Nitekim bu konuda Cemaat ilk hamlesini yapmakta gecikmedi: Askerlerin hükümete verdiği ilk brifingteki konular medyada yer alıverdi. Cemaate mensup yaverler, brifingteki konuşmaları gereken yerlere, onlar da medyaya ulaştırdı. Bu işin içinde cemaatin olduğunu akıllarına dahi getirmeyen iki taraf şaşkındı. O zamanın Başbakanı Abdullah Gül Genelkurmay Başkanı Hilmi Özkök’e telefon açıp, bunun nasıl olduğunu soruyordu. Özkök Paşa da duruma hayret etmiş, soruşturma açacağını söylemişti.

Daha sonra Erdoğan Başbakan olunca, MGK toplantılarında hükümet üyeleriyle, askeri üyeler arasında sürtüşmeler yaşandığı, Erdoğan’ın paşalara haddini bildirdiği dile getiriyor, bu olaylar AKP’nin tabanında “bir efsane”şeklinde anlatılıyordu.

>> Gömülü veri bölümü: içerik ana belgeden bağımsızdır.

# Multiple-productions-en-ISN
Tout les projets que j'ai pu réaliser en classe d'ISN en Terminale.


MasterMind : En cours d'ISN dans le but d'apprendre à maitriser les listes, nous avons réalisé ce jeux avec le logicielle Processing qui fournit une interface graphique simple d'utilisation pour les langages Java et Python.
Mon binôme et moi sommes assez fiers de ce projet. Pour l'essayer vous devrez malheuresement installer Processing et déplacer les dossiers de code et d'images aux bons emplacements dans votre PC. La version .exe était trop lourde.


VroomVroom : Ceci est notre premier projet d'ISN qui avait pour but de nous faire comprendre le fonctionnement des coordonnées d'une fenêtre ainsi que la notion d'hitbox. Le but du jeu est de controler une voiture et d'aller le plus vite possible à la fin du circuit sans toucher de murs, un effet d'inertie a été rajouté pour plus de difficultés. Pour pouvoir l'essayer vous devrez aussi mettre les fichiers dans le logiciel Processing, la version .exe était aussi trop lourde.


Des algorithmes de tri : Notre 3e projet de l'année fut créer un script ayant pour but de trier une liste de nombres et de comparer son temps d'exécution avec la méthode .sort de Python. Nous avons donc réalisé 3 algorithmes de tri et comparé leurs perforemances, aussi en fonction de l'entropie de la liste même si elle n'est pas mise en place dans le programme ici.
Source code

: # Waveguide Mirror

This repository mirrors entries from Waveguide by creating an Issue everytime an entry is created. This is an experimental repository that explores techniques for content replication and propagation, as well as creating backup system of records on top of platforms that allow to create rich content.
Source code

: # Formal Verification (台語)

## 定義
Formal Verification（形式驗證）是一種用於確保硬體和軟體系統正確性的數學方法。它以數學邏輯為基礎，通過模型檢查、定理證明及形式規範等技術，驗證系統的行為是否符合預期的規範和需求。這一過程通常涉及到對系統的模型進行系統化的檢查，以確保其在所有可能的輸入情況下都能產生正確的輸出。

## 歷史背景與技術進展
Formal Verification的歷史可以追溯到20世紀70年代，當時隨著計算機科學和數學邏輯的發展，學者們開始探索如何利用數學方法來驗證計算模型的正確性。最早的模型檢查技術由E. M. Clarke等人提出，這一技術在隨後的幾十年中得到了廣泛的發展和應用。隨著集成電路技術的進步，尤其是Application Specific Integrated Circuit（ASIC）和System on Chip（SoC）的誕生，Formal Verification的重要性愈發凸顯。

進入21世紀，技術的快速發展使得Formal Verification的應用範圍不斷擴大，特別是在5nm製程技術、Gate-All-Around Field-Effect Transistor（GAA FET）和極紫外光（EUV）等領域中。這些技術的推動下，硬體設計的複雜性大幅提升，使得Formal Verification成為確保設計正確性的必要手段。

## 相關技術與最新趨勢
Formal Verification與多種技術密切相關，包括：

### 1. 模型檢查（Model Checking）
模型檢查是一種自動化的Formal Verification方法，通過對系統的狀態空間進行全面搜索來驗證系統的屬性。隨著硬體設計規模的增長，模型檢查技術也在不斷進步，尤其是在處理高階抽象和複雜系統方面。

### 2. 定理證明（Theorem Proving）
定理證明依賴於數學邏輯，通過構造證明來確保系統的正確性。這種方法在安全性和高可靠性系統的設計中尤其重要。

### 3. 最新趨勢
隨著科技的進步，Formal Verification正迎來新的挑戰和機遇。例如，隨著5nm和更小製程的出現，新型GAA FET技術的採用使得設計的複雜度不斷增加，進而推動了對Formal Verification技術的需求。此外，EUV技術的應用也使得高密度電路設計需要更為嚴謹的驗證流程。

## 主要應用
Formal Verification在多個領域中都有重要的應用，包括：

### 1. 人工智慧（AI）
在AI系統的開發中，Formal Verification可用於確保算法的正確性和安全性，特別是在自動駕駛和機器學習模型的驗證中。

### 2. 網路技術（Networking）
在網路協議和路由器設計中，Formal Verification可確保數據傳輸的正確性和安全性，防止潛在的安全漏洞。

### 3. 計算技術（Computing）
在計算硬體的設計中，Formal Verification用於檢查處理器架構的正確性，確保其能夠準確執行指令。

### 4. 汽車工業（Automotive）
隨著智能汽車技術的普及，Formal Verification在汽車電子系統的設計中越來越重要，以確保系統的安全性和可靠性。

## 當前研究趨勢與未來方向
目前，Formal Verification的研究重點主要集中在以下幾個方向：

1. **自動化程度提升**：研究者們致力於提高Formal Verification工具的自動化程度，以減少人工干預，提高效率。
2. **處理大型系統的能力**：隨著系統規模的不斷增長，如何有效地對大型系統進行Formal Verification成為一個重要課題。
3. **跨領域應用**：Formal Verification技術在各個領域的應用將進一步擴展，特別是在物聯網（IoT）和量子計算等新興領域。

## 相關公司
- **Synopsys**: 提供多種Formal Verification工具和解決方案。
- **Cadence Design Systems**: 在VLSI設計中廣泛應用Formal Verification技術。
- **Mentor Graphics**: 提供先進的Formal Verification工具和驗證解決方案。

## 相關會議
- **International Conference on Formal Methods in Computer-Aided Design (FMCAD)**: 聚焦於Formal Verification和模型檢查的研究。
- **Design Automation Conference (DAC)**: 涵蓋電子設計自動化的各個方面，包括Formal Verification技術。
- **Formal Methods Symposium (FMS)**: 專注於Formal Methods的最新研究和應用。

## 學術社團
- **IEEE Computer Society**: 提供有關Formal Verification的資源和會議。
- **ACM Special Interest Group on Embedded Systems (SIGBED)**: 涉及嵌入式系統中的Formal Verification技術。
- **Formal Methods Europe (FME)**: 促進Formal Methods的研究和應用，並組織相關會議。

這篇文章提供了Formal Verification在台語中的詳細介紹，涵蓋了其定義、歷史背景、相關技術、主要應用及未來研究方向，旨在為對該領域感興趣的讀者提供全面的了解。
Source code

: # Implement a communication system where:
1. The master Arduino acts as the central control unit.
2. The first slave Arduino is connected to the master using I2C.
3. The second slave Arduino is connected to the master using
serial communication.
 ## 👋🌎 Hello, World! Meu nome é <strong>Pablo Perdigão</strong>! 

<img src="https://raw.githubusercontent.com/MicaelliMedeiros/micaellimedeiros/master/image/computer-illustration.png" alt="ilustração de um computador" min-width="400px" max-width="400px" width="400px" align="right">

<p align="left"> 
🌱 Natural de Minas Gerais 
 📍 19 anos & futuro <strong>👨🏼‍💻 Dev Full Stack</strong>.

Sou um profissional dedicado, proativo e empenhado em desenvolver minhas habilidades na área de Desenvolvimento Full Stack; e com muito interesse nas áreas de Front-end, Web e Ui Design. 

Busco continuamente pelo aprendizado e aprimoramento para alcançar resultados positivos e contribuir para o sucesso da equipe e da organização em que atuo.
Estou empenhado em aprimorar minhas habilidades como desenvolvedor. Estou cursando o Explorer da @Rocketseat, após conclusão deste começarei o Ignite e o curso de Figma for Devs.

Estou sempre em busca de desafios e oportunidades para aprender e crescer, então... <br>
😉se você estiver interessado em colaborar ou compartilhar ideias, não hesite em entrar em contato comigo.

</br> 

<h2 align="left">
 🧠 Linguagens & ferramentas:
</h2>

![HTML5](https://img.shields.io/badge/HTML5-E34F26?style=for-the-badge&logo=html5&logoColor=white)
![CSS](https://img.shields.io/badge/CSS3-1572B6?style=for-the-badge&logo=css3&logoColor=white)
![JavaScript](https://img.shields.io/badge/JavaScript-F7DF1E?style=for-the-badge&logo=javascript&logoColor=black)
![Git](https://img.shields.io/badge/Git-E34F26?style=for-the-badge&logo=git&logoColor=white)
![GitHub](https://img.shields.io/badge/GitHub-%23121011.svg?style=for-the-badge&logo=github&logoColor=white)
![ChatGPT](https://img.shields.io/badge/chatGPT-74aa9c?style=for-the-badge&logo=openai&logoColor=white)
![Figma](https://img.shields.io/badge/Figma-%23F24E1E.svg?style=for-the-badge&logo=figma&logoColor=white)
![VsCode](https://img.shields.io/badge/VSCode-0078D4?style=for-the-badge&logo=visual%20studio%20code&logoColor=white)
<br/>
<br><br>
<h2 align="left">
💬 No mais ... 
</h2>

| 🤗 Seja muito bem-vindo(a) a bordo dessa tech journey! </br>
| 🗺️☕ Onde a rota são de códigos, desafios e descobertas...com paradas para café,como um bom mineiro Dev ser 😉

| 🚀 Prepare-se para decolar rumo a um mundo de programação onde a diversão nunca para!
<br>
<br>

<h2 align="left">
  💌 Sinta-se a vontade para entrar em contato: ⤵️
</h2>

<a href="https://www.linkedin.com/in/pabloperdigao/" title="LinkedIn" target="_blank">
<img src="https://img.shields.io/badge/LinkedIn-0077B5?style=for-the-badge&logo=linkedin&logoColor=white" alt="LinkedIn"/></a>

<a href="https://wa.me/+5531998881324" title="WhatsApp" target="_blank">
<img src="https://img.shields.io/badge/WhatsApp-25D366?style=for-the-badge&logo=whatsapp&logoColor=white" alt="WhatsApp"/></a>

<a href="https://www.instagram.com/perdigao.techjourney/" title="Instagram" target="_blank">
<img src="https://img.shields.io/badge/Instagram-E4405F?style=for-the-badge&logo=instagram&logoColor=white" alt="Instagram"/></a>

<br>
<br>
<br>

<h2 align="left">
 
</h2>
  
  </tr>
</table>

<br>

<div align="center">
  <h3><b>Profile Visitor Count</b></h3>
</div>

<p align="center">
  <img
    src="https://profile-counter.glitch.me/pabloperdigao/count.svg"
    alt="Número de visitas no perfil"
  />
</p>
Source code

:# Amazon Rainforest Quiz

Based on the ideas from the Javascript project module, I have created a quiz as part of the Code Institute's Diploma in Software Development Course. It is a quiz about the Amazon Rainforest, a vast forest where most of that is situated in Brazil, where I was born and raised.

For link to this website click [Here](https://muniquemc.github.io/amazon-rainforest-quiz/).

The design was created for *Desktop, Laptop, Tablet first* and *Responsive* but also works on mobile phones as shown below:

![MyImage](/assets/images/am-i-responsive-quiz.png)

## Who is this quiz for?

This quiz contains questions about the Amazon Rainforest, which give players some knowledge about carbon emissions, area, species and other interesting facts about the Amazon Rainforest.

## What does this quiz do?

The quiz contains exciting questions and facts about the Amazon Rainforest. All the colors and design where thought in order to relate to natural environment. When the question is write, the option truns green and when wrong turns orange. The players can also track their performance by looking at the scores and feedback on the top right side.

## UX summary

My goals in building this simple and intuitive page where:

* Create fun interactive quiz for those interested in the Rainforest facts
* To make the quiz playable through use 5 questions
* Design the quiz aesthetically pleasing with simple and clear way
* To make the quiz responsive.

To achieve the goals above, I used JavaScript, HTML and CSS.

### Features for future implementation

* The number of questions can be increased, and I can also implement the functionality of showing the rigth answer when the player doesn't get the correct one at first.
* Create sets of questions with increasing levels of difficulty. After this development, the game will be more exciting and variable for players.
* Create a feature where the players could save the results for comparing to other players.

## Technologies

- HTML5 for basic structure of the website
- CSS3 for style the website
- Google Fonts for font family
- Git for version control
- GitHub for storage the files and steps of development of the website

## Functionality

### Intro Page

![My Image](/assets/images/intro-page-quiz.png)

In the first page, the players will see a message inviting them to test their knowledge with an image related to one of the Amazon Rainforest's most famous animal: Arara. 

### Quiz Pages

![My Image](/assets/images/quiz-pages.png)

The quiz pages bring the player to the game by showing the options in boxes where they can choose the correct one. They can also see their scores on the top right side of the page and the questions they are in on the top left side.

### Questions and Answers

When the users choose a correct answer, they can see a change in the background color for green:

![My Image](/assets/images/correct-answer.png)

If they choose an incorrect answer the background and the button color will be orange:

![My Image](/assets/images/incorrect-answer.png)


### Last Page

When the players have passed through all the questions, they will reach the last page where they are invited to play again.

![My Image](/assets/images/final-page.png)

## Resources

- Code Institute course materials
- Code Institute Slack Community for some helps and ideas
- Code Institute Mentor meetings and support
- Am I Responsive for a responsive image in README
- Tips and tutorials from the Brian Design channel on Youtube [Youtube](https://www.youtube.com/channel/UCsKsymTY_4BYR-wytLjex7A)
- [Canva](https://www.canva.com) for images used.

Bunlardan en meşhuru da Başbakan Erdoğan’ın Jandarma Genel Komutanı Şener Eruygur’a “Kes lan paşa!” diye ayar vermesiydi. (Bu konudaki detayları daha önce yazdım.)

Erdoğan’ın “askeri vesayete böyle meydan okuduğu” söylentileri hükümete yakın medyada, özellikle liberal yazarlar tarafından sıkça dile getiriliyordu. Her şey çok güzeldi, Türkiye çağ atlıyordu, ekonomik başarılar elde ediliyordu havası yaşanırken nedense ikide bir “Erdoğan ile askerlerin atıştığı, askerlerin Erdoğan’ı sevmediği, Erdoğan’ın da onlara haddini bildirdiği” hep gündeme geliyordu.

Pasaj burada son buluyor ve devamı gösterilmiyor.